ALS is a shortcut for amyotrophic lateral sclerosis. This is a progressive nervous system disease (it is also known as neurological disease) which destroys nerve cells and causes disability. This disease is also known as Lou Gehrig’s disease which was famous baseball player that was diagnosed with this disease. The amyotrophic lateral sclerosis is a type of motor neuron disease in which nerve cells gradually break down and die. Many doctors do not know the cause for ALS. In some cases, ALS is inherited . This condition often begins with muscle twitching and weakness in a limb or with a slurred speech. ALS can affect the control of muscles which are needed to move, breathe, eat and speak.
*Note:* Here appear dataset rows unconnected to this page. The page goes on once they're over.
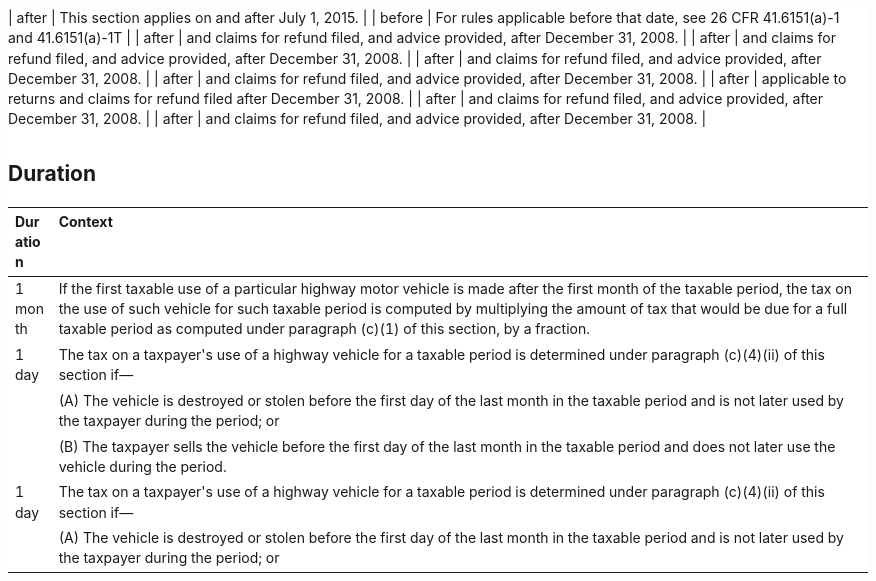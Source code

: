 | after         | This section applies on and  after  July 1, 2015.                                                                                                           |
| before        | For rules applicable  before that date, see 26 CFR 41.6151(a)-1 and 41.6151(a)-1T                                                                           |
| after         | and claims for refund filed, and advice provided, after  December 31, 2008.                                                                                 |
| after         | and claims for refund filed, and advice provided, after  December 31, 2008.                                                                                 |
| after         | and claims for refund filed, and advice provided, after  December 31, 2008.                                                                                 |
| after         | and claims for refund filed, and advice provided, after  December 31, 2008.                                                                                 |
| after         | applicable to returns and claims for refund filed after  December 31, 2008.                                                                                 |
| after         | and claims for refund filed, and advice provided, after  December 31, 2008.                                                                                 |
| after         | and claims for refund filed, and advice provided, after  December 31, 2008.                                                                                 |


## Duration

| Duration   | Context                                                                                                                                                                                                                                                                                                                                                                                                                                                                                                                      |
|:-----------|:-----------------------------------------------------------------------------------------------------------------------------------------------------------------------------------------------------------------------------------------------------------------------------------------------------------------------------------------------------------------------------------------------------------------------------------------------------------------------------------------------------------------------------|
| 1 month    | If the first taxable use of a particular highway motor vehicle is made after the first month of the taxable period, the tax on the use of such vehicle for such taxable period is computed by multiplying the amount of tax that would be due for a full taxable period as computed under paragraph (c)(1) of this section, by a fraction.                                                                                                                                                                                   |
| 1 day      | The tax on a taxpayer's use of a highway vehicle for a taxable period is determined under paragraph (c)(4)(ii) of this section if&#8212;                                                                                                                                                                                                                                                                                                                                                                                     |
|            |               (A) The vehicle is destroyed or stolen before the first day of the last month in the taxable period and is not later used by the taxpayer during the period; or                                                                                                                                                                                                                                                                                                                                                |
|            |               (B) The taxpayer sells the vehicle before the first day of the last month in the taxable period and does not later use the vehicle during the period.                                                                                                                                                                                                                                                                                                                                                          |
| 1 day      | The tax on a taxpayer's use of a highway vehicle for a taxable period is determined under paragraph (c)(4)(ii) of this section if&#8212;                                                                                                                                                                                                                                                                                                                                                                                     |
|            |               (A) The vehicle is destroyed or stolen before the first day of the last month in the taxable period and is not later used by the taxpayer during the period; or                                                                                                                                                                                                                                                                                                                                                |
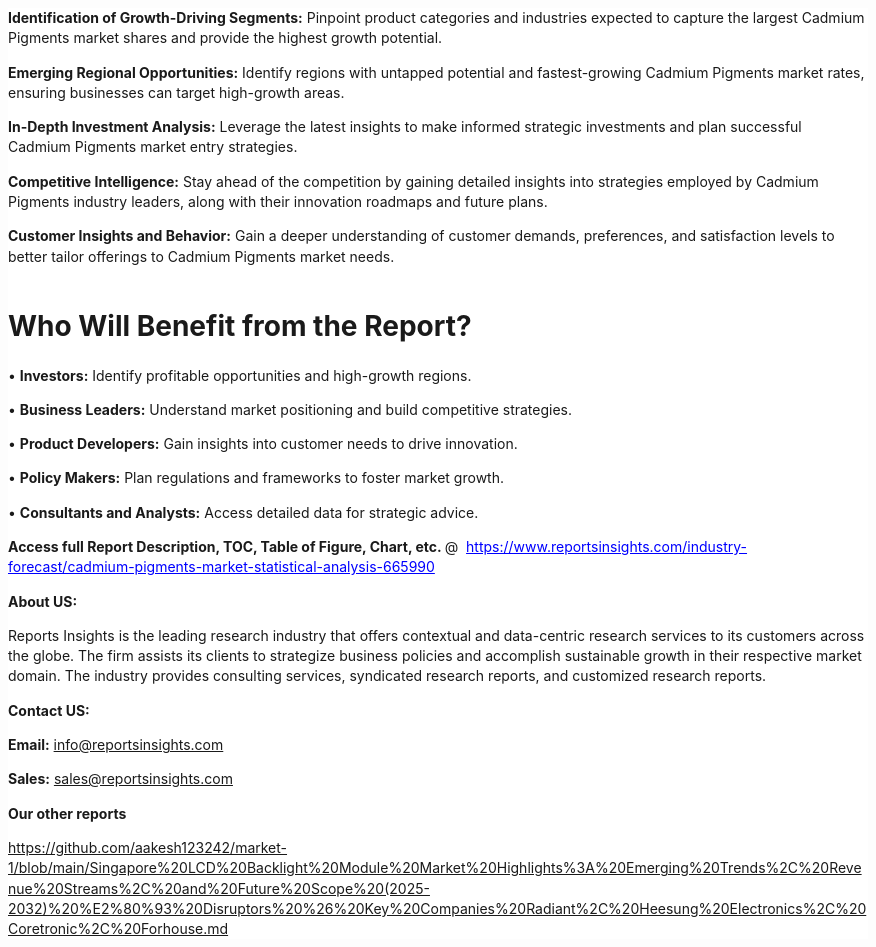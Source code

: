 <strong>Identification of Growth-Driving Segments:</strong>
Pinpoint product categories and industries expected to capture the largest Cadmium Pigments market shares and provide the highest growth potential.

<strong>Emerging Regional Opportunities:</strong>
Identify regions with untapped potential and fastest-growing Cadmium Pigments market rates, ensuring businesses can target high-growth areas.

<strong>In-Depth Investment Analysis:</strong>
Leverage the latest insights to make informed strategic investments and plan successful Cadmium Pigments market entry strategies.

<strong>Competitive Intelligence:</strong>
Stay ahead of the competition by gaining detailed insights into strategies employed by Cadmium Pigments industry leaders, along with their innovation roadmaps and future plans.

<strong>Customer Insights and Behavior:</strong>
Gain a deeper understanding of customer demands, preferences, and satisfaction levels to better tailor offerings to Cadmium Pigments market needs.

# <strong>Who Will Benefit from the Report?</strong>

• <strong>Investors:</strong> Identify profitable opportunities and high-growth regions.

• <strong>Business Leaders:</strong> Understand market positioning and build competitive strategies.

• <strong>Product Developers:</strong> Gain insights into customer needs to drive innovation.

• <strong>Policy Makers:</strong> Plan regulations and frameworks to foster market growth.

• <strong>Consultants and Analysts:</strong> Access detailed data for strategic advice.
</ul>
<strong>Access full Report Description, TOC, Table of Figure, Chart, etc. </strong>@  <a href=https://www.reportsinsights.com/industry-forecast/cadmium-pigments-market-statistical-analysis-665990 style=color:#0000ff;>https://www.reportsinsights.com/industry-forecast/cadmium-pigments-market-statistical-analysis-665990</a></font>

<strong><strong>About US</strong>:</strong>

Reports Insights is the leading research industry that offers contextual and data-centric research services to its customers across the globe. The firm assists its clients to strategize business policies and accomplish sustainable growth in their respective market domain. The industry provides consulting services, syndicated research reports, and customized research reports.

<strong>Contact US:</strong>

<p class=""""><b>Email:</b> <a href=mailto:info@reportsinsights.com>info@reportsinsights.com</a></p>
<p class=""""><b>Sales:</b> <a href=mailto:sales@reportsinsights.com>sales@reportsinsights.com</a></p>

<strong>Our other reports</strong>

<a href=https://github.com/aakesh123242/market-1/blob/main/Singapore%20LCD%20Backlight%20Module%20Market%20Highlights%3A%20Emerging%20Trends%2C%20Revenue%20Streams%2C%20and%20Future%20Scope%20(2025-2032)%20%E2%80%93%20Disruptors%20%26%20Key%20Companies%20Radiant%2C%20Heesung%20Electronics%2C%20Coretronic%2C%20Forhouse.md>https://github.com/aakesh123242/market-1/blob/main/Singapore%20LCD%20Backlight%20Module%20Market%20Highlights%3A%20Emerging%20Trends%2C%20Revenue%20Streams%2C%20and%20Future%20Scope%20(2025-2032)%20%E2%80%93%20Disruptors%20%26%20Key%20Companies%20Radiant%2C%20Heesung%20Electronics%2C%20Coretronic%2C%20Forhouse.md</a>
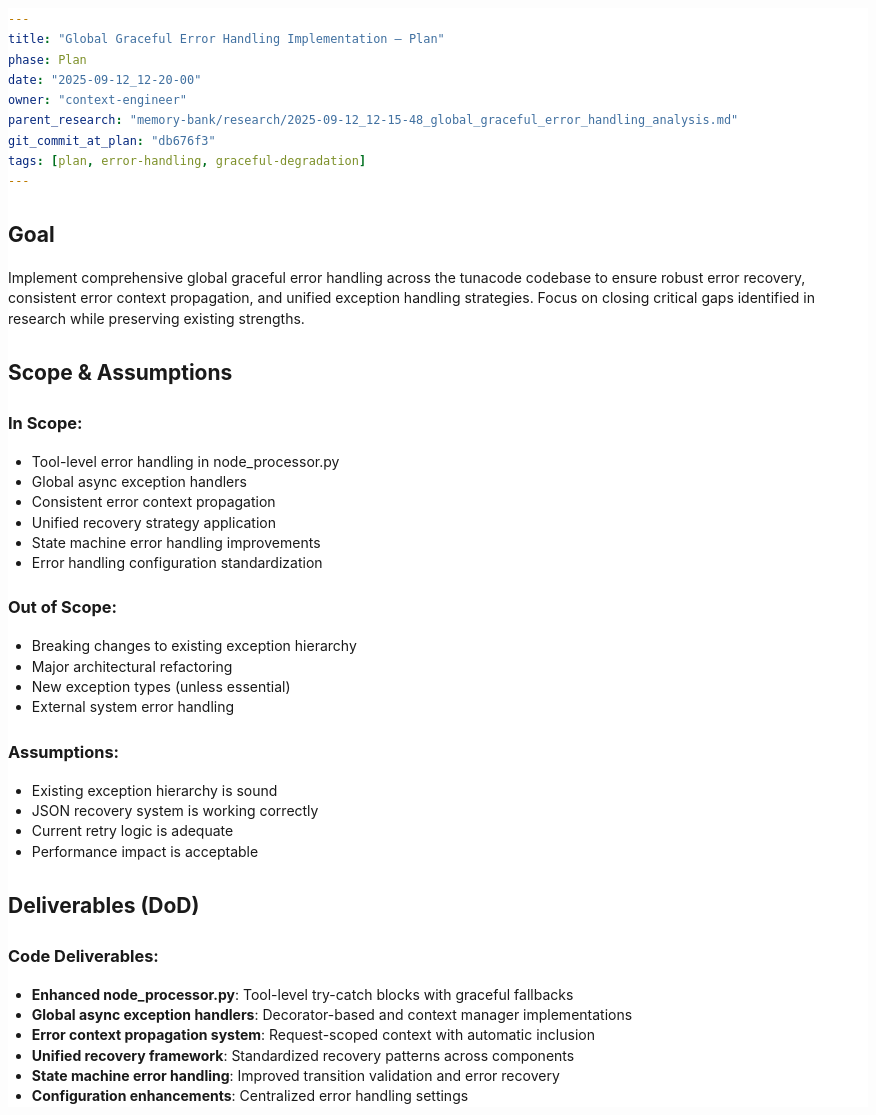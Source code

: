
 ```yaml
---
title: "Global Graceful Error Handling Implementation – Plan"
phase: Plan
date: "2025-09-12_12-20-00"
owner: "context-engineer"
parent_research: "memory-bank/research/2025-09-12_12-15-48_global_graceful_error_handling_analysis.md"
git_commit_at_plan: "db676f3"
tags: [plan, error-handling, graceful-degradation]
---
```


## Goal
Implement comprehensive global graceful error handling across the tunacode codebase to ensure robust error recovery, consistent error context propagation, and unified exception handling strategies. Focus on closing critical gaps identified in research while preserving existing strengths.

## Scope & Assumptions

### In Scope:
- Tool-level error handling in node_processor.py
- Global async exception handlers
- Consistent error context propagation
- Unified recovery strategy application
- State machine error handling improvements
- Error handling configuration standardization

### Out of Scope:
- Breaking changes to existing exception hierarchy
- Major architectural refactoring
- New exception types (unless essential)
- External system error handling

### Assumptions:
- Existing exception hierarchy is sound
- JSON recovery system is working correctly
- Current retry logic is adequate
- Performance impact is acceptable

## Deliverables (DoD)

### Code Deliverables:
- **Enhanced node_processor.py**: Tool-level try-catch blocks with graceful fallbacks
- **Global async exception handlers**: Decorator-based and context manager implementations
- **Error context propagation system**: Request-scoped context with automatic inclusion
- **Unified recovery framework**: Standardized recovery patterns across components
- **State machine error handling**: Improved transition validation and error recovery
- **Configuration enhancements**: Centralized error handling settings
There is not cure for ALS and eventually it can be fatal.
Symptoms of ALS
Here are early signs and symptoms of ALS :
- Difficulty holding your head up or keeping good posture
- Muscle cramps and twitching in your arms, shoulders and tongue
- Slurred speech or trouble swallowing
- Hand weakness or clumsiness
- Weakness in your leg, feet or ankles
- Tripping and falling
- Difficulty walking or doing your normal daily activities
This disease often starts in limbs, feet or hands and it spreads to other parts of the body. When the ALS is progressing, then the nerve cells are destroying and the muscles progressively are weakening. This can affect breathing, speaking, swallowing and chewing. This disease is not affecting your bladder or bowel control, your thinking ability or your sense. Also it is possible to stay actively involved with your family and friends.
Causes of ALS
In 5 – 10% of cases this disease is inherited but in other cases the cause for ALS is not known. Doctors are studying several possible causes of this disease, including:
- The protein mishandling: There are some studies in which are said that the mishandled proteins within the nerve cells can lead to a gradual accumulation of abnormal forms of these proteins in the cells and this will destroy the nerve cells .
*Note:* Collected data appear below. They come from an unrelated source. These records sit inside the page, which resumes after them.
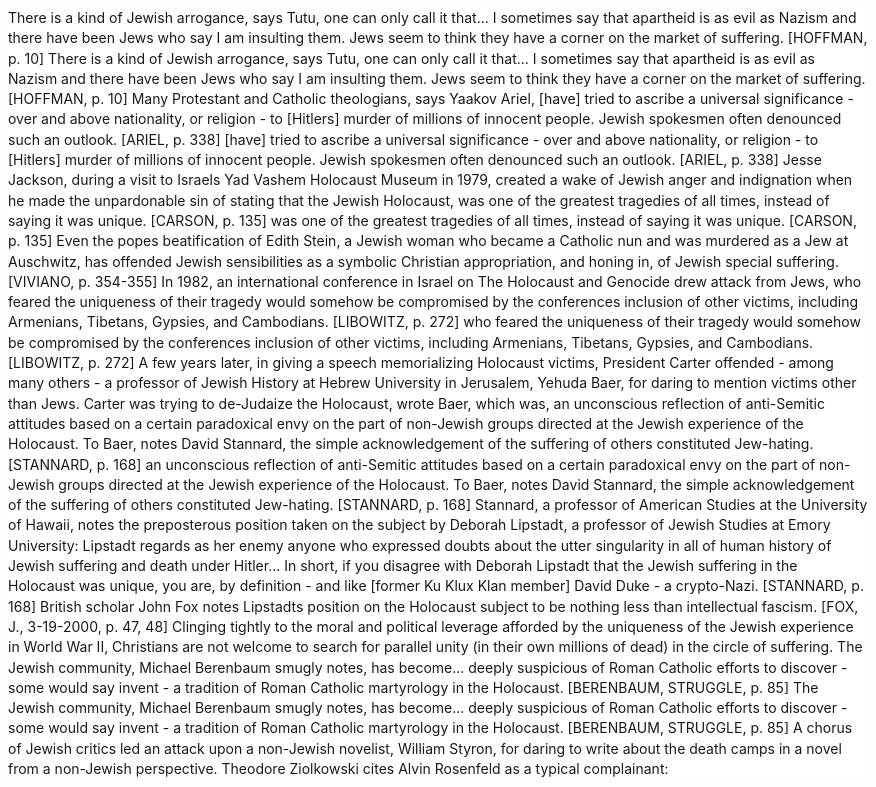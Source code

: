 There is a kind of Jewish arrogance, says Tutu, one can only call it that... I sometimes say that apartheid is as evil as Nazism and there have been Jews who say I am insulting them. Jews seem to think they have a corner on the market of suffering. [HOFFMAN, p. 10]
There is a kind of Jewish arrogance, says Tutu, one can only call it that... I sometimes say that apartheid is as evil as Nazism and there have been Jews who say I am insulting them. Jews seem to think they have a corner on the market of suffering.
[HOFFMAN, p. 10]
Many Protestant and Catholic theologians, says Yaakov Ariel,
[have] tried to ascribe a universal significance - over and above nationality, or religion - to [Hitlers] murder of millions of innocent people. Jewish spokesmen often denounced such an outlook. [ARIEL, p. 338]
[have] tried to ascribe a universal significance - over and above nationality, or religion - to [Hitlers] murder of millions of innocent people. Jewish spokesmen often denounced such an outlook.
[ARIEL, p. 338]
Jesse Jackson, during a visit to Israels Yad Vashem Holocaust Museum in 1979, created a wake of Jewish anger and indignation when he made the unpardonable sin of stating that the Jewish Holocaust,
was one of the greatest tragedies of all times, instead of saying it was unique. [CARSON, p. 135]
was one of the greatest tragedies of all times, instead of saying it was unique.
[CARSON, p. 135]
Even the popes beatification of Edith Stein, a Jewish woman who became a Catholic nun and was murdered as a Jew at Auschwitz, has offended Jewish sensibilities as a symbolic Christian appropriation, and honing in, of Jewish special suffering. [VIVIANO, p. 354-355] In 1982, an international conference in Israel on The Holocaust and Genocide drew attack from Jews,
who feared the uniqueness of their tragedy would somehow be compromised by the conferences inclusion of other victims, including Armenians, Tibetans, Gypsies, and Cambodians. [LIBOWITZ, p. 272]
who feared the uniqueness of their tragedy would somehow be compromised by the conferences inclusion of other victims, including Armenians, Tibetans, Gypsies, and Cambodians.
[LIBOWITZ, p. 272]
A few years later, in giving a speech memorializing Holocaust victims, President Carter offended - among many others - a professor of Jewish History at Hebrew University in Jerusalem, Yehuda Baer, for daring to mention victims other than Jews. Carter was trying to de-Judaize the Holocaust, wrote Baer, which was,
an unconscious reflection of anti-Semitic attitudes based on a certain paradoxical envy on the part of non-Jewish groups directed at the Jewish experience of the Holocaust. To Baer, notes David Stannard, the simple acknowledgement of the suffering of others constituted Jew-hating. [STANNARD, p. 168]
an unconscious reflection of anti-Semitic attitudes based on a certain paradoxical envy on the part of non-Jewish groups directed at the Jewish experience of the Holocaust.
To Baer, notes David Stannard, the simple acknowledgement of the suffering of others constituted Jew-hating.
[STANNARD, p. 168]
Stannard, a professor of American Studies at the University of Hawaii, notes the preposterous position taken on the subject by Deborah Lipstadt, a professor of Jewish Studies at Emory University:
Lipstadt regards as her enemy anyone who expressed doubts about the utter singularity in all of human history of Jewish suffering and death under Hitler... In short, if you disagree with Deborah Lipstadt that the Jewish suffering in the Holocaust was unique, you are, by definition - and like [former Ku Klux Klan member] David Duke - a crypto-Nazi. [STANNARD, p. 168]
British scholar John Fox notes Lipstadts position on the Holocaust subject to be nothing less than intellectual fascism. [FOX, J., 3-19-2000, p. 47, 48] Clinging tightly to the moral and political leverage afforded by the uniqueness of the Jewish experience in World War II, Christians are not welcome to search for parallel unity (in their own millions of dead) in the circle of suffering.
The Jewish community, Michael Berenbaum smugly notes, has become... deeply suspicious of Roman Catholic efforts to discover - some would say invent - a tradition of Roman Catholic martyrology in the Holocaust. [BERENBAUM, STRUGGLE, p. 85]
The Jewish community, Michael Berenbaum smugly notes, has become... deeply suspicious of Roman Catholic efforts to discover - some would say invent - a tradition of Roman Catholic martyrology in the Holocaust.
[BERENBAUM, STRUGGLE, p. 85]
A chorus of Jewish critics led an attack upon a non-Jewish novelist, William Styron, for daring to write about the death camps in a novel from a non-Jewish perspective. Theodore Ziolkowski cites Alvin Rosenfeld as a typical complainant:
- Disorganized immune response: There are some cases when the immune system of some person is attacked by his or her body’s normal cells and this could lead to the death of nerve cells.
- Chemical imbalance: It is known that those people who suffer from ALS have higher than normal levels of glutamate which is chemical messenger in the brain, around the nerve cells in the spinal fluid. It is known that too much glutamate can be toxic to some nerve cells.
- Gene mutation: There are some studies in which are said that many genetic mutations which can lead to inherited ALS and this is causing nearly the same symptoms as the noninherited form .
Risk factors of ALS
Here are some factors which can increase your risk of ALS:
- Genetics: There are some studies in which are examined the entire human genome (genomewide association studies) and it was found many similarities in the genetic variations of people who have familial ALS and some people who have noninherited ALS. These genetic variations are increasing the risk of people for getting ALS. 
- Sex: It is known that before the age of 65, slightly more men are developing ALS compared to women. After the age 70 this sex difference disappears.
- Age: As we are getting older, the risk for ALS is increasing. ALS is most common between the ages of 40 and 60.
- Heredity: There are some studies in which are said that 5 – 10% of people who suffer from ALS have inherited it (also known as familial ALS). In most people who suffer from familial ALS, their children are having 50 – 50 chance of developing it.
Also environmental factors could trigger ALS, such as
- Military service: In the recent studies are said that those people who have served in the military are having increased risk of getting ALS. It is not known what about military service can trigger the development of this disease. This can include exposure to certain chemicals or metals, intense exertion, viral infections and traumatic injuries. 
- Environmental toxin exposure: There are some studies in which are said that the exposure to lead or other substances at home or in the workplace can lead to ALS.
- Smoking: This is one of the biggest triggers for ALS. Women who smoke have more chances of getting ALS, especially after menopause.
 NHS. Genetic link for motor neurone disease. 2008.
 Genetics Home Reference. Amyotrophic lateral sclerosis. Retrieved from ghr.nlm.nih.gov/condition/amyotrophic-lateral-sclerosis
 Science Mission. Mitochondrial localization of a RNA binding protein is required for neuronal toxicity in ALS. 2016. Retrieved from sciencemission.com/site/index.php?page=news&type=view&id=health-science%2Fmitochondrial_2
 Conicella AE, Zerze GH, Mittal J, Fawzi NL. ALS Mutations disrupt phase separation mediated by α-helical structure in the TDP-43 low-complexity C-terminal domain. Structure. 2016.
 Weisskopf MG, O’Reilly EJ, McCullough ML, et al. Prospective study of military service and mortality from ALS. Neurology. 2005;64(1):32-7.